Controversial California oyster farm returned to wilderness

How sustainable are California oysters? Trick question: not sustainable enough, apparently.

OrinZebest

A years-long battle over an oyster farm at Point Reyes National Seashore north of San Francisco ended this week in the farm’s definite closure. The 70-plus-year-old Drakes Bay Oyster Company will be forced to vacate the area before year’s end, turning it over in full to a colony of seals, who are adorable but kind of indifferent to all the people losing their jobs before the holidays.

The seashore area was added to the national parks system in 1962. Ten years later, a 40-year lease was granted to the oyster farm, with the understanding that it would then be returned from “potential wilderness” to the actual kind. The farm had been seeking a 10-year extension of its lease, but the feds decided to stick to the original plan.

Secretary of the Interior Ken Salazar announced the decision yesterday. The Marin Independent Journal reports on reactions:

“This is going to be devastating to our families, our community and our county,” [oyster farm owner Kevin] Lunny said. “This is wrong beyond words in our opinion.” …

The oyster farm has outspoken supporters, Sen. Dianne Feinstein among them.

“I am extremely disappointed that Secretary Salazar chose not to renew the operating permit for the Drakes Bay Oyster Co.,” Feinstein said. …

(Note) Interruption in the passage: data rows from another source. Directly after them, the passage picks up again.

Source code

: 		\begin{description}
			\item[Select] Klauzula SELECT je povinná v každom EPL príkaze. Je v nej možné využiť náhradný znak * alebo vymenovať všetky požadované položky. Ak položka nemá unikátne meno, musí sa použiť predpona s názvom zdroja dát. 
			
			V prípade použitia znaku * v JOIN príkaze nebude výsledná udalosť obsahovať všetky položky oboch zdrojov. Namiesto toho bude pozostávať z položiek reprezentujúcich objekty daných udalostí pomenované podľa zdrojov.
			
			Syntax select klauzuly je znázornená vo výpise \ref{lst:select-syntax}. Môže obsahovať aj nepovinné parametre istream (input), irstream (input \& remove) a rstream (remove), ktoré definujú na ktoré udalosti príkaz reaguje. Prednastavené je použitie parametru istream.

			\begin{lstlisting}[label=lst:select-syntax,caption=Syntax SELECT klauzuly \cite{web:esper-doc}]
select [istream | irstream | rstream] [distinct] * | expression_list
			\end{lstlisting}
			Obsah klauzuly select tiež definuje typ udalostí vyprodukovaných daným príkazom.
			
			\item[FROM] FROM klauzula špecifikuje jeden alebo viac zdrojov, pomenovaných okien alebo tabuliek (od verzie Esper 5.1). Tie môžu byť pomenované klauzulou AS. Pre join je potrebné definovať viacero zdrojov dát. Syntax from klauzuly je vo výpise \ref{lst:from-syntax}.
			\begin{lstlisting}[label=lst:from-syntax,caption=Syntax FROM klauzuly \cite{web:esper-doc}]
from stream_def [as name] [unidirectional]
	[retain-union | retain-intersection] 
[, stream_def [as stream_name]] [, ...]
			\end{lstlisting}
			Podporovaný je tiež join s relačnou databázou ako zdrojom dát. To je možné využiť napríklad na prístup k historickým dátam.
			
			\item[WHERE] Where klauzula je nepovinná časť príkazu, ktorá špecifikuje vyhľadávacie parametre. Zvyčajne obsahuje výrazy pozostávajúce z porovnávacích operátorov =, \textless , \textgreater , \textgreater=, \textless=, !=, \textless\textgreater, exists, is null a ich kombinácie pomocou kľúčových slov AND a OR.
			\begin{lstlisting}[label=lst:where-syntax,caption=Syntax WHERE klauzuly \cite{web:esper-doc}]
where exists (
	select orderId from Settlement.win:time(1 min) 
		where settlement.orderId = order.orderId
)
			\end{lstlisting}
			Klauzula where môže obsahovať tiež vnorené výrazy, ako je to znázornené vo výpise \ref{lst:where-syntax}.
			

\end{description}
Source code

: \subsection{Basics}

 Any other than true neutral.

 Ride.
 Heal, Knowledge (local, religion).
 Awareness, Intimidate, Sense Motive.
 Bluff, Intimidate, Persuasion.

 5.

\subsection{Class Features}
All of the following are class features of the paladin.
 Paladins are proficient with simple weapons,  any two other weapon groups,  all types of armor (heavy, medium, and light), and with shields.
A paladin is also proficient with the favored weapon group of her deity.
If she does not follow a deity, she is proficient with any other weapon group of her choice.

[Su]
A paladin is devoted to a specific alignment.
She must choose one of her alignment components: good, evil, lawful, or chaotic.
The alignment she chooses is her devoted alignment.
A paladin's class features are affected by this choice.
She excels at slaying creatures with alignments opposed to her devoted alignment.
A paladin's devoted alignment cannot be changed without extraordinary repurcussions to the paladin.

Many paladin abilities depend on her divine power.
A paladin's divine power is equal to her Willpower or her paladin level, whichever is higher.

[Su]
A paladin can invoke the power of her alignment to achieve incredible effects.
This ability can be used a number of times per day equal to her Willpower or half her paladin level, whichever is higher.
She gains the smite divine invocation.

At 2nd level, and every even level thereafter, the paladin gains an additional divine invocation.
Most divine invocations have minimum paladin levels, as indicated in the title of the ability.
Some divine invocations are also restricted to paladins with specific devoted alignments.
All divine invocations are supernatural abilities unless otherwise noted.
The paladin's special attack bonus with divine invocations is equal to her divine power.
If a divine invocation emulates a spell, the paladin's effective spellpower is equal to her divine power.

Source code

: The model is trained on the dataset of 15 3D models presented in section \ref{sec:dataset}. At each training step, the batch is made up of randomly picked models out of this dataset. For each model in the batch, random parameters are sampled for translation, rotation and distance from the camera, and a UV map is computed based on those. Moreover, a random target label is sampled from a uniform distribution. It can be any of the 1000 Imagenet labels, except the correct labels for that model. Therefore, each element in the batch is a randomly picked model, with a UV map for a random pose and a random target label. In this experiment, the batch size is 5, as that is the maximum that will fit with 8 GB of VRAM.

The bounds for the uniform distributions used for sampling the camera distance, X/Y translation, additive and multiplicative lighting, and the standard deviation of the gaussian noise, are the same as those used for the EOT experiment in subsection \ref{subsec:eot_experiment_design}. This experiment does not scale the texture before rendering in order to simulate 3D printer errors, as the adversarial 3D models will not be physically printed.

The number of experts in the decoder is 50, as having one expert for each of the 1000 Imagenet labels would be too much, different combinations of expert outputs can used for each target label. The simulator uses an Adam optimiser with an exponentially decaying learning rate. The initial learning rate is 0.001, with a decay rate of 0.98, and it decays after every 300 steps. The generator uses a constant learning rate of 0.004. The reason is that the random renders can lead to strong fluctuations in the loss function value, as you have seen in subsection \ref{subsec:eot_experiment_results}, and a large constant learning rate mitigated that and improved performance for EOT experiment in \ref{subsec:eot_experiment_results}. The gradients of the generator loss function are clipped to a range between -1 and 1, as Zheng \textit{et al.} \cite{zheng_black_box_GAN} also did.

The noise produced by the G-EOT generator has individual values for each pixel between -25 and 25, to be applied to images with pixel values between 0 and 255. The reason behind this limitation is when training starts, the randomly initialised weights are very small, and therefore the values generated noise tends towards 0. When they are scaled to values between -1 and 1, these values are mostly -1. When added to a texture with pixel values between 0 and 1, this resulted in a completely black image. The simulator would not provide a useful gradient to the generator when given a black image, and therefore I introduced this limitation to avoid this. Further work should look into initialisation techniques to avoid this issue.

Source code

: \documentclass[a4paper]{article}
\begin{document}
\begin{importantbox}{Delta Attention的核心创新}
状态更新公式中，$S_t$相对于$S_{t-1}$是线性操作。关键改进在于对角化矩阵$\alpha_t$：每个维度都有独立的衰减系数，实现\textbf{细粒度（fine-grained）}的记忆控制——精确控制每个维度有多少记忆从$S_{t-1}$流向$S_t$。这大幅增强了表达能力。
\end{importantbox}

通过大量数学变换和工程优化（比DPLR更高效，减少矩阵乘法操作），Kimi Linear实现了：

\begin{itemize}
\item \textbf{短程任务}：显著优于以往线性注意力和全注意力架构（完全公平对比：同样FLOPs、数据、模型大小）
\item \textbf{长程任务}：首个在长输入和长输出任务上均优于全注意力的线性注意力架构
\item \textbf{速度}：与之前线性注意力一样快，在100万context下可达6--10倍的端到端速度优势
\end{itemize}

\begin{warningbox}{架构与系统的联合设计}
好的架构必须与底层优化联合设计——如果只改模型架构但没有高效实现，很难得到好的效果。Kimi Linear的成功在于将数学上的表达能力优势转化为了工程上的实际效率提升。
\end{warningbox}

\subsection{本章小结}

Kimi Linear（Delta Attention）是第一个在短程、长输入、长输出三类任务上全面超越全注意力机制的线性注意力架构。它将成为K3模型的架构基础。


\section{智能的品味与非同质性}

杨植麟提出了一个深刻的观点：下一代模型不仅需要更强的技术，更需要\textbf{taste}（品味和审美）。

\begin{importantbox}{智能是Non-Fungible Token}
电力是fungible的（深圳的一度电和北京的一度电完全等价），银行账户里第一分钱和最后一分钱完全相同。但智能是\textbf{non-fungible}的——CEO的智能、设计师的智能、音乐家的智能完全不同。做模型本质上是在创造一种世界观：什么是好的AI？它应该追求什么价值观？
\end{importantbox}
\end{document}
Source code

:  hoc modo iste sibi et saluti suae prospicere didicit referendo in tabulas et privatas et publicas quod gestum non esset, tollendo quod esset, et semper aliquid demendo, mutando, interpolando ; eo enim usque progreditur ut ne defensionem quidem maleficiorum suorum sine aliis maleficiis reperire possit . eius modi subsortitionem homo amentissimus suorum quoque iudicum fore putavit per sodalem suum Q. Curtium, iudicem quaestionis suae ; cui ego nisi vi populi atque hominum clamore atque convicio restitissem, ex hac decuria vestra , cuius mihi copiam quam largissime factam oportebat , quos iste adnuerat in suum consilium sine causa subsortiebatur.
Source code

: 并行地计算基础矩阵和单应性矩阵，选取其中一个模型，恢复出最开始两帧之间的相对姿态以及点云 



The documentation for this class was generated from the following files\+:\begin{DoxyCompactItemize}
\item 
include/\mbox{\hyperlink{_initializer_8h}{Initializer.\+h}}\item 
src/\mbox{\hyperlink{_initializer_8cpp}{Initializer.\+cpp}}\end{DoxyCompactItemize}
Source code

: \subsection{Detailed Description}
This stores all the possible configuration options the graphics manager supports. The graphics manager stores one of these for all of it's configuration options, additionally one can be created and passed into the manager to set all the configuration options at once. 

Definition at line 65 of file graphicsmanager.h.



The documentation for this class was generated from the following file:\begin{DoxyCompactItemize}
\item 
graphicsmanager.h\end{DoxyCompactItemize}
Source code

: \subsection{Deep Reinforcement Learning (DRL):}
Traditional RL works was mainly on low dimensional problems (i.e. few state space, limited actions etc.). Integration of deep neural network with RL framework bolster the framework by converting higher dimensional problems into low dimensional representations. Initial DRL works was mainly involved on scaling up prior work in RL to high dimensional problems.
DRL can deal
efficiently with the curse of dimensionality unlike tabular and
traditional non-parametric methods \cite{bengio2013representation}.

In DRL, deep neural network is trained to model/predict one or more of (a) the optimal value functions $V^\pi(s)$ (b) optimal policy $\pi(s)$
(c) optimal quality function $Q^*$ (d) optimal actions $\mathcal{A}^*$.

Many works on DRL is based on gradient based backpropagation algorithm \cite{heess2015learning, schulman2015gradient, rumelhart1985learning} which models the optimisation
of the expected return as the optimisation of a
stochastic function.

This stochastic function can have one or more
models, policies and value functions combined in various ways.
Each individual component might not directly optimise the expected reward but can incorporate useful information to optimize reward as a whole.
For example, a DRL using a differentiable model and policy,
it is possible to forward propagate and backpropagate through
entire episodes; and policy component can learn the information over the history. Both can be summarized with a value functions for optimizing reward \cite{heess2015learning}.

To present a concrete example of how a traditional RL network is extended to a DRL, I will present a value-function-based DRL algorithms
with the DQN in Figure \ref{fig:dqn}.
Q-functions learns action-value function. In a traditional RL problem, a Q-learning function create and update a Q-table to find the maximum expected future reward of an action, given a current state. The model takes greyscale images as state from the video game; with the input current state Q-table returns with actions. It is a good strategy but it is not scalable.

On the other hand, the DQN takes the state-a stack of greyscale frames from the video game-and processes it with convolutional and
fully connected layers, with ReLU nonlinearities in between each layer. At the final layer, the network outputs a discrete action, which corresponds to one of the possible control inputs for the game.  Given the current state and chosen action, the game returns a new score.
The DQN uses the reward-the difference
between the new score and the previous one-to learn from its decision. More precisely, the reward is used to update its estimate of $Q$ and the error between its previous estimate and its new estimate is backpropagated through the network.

Sierra Club Executive Director Michael Brune lauded the decision.

“We’re thrilled that after three decades this amazing piece of Point Reyes National Seashore will finally receive the protections it deserves,” he said. “Once the oyster factory operations are removed, as originally promised … this estuary will quickly regain its wilderness characteristics and become a safe haven for marine mammals, birds and other sea life.”

But how bad are the oysters for the adorable, indifferent seals, anyway? The science is not clear, as The New York Times reported last year:

“I don’t think the mariculture operation is incompatible with an objective of having a healthy population of harbor seals in Drakes Estero,” wrote Peter Boveng of the National Marine Fisheries Service.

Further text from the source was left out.